By default, the ```compute_embeddings``` function return the ```<CLS>``` token embedding.
You can add a ```pooling_list``` in addition , so you can compute the mean of the tokens embeddings.

```
from biotransformers import BioTransformers

sequences = [
        "MKTVRQERLKSIVRILERSKEPVSGAQLAEELSVSRQVIVQDIAYLRSLGYNIVATPRGYVLAGG",
        "KALTARQQEVFDLIRDHISQTGMPPTRAEIAQRLGFRSPNAAEEHLKALARKGVIEIVSGASRGIRLLQEE",
    ]

bio_trans = BioTransformers(backend="protbert")
embeddings = bio_trans.compute_embeddings(sequences, pooling_list=['mean'])

cls_emb = embeddings['cls']
mean_emb = embeddings['mean']
```

## Pseudo-Loglikelihood
The protein loglikelihood is a metric which estimates the joint probability of observing a given sequence of amino-acids. The idea behind such an estimator is to approximate the probability that a mutated protein will be “natural”, and can effectively be produced by a cell.

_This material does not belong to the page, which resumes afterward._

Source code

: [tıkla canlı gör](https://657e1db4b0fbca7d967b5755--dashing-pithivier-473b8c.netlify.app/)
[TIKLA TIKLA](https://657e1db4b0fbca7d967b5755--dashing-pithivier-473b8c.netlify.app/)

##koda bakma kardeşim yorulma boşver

These metrics rely on transformers language models . These models are trained to predict a “masked” amino-acid in a sequence. As a consequence, they can provide us an estimate of the probability of observing an amino-acid given the “context” (the surrounding amino-acids).  By multiplying individual probabilities computed for a given amino-acid given its context, we obtain a pseudo-likelihood, which can be a candidate estimator to approximate a sequence stability.
```
from biotransformers import BioTransformers

sequences = [
        "MKTVRQERLKSIVRILERSKEPVSGAQLAEELSVSRQVIVQDIAYLRSLGYNIVATPRGYVLAGG",
        "KALTARQQEVFDLIRDHISQTGMPPTRAEIAQRLGFRSPNAAEEHLKALARKGVIEIVSGASRGIRLLQEE",
    ]

bio_trans = BioTransformers(backend="protbert",device="cuda:0")
loglikelihood = bio_trans.compute_loglikelihood(sequences)
```

# Roadmap:
  - Support multi-gpu forward
  - support MSA transformers
  - add compute_accuracy functionnality
  - support finetuning of model

# Citations

# License

This source code is licensed under the **Apache 2** license found in the `LICENSE` file in the root directory.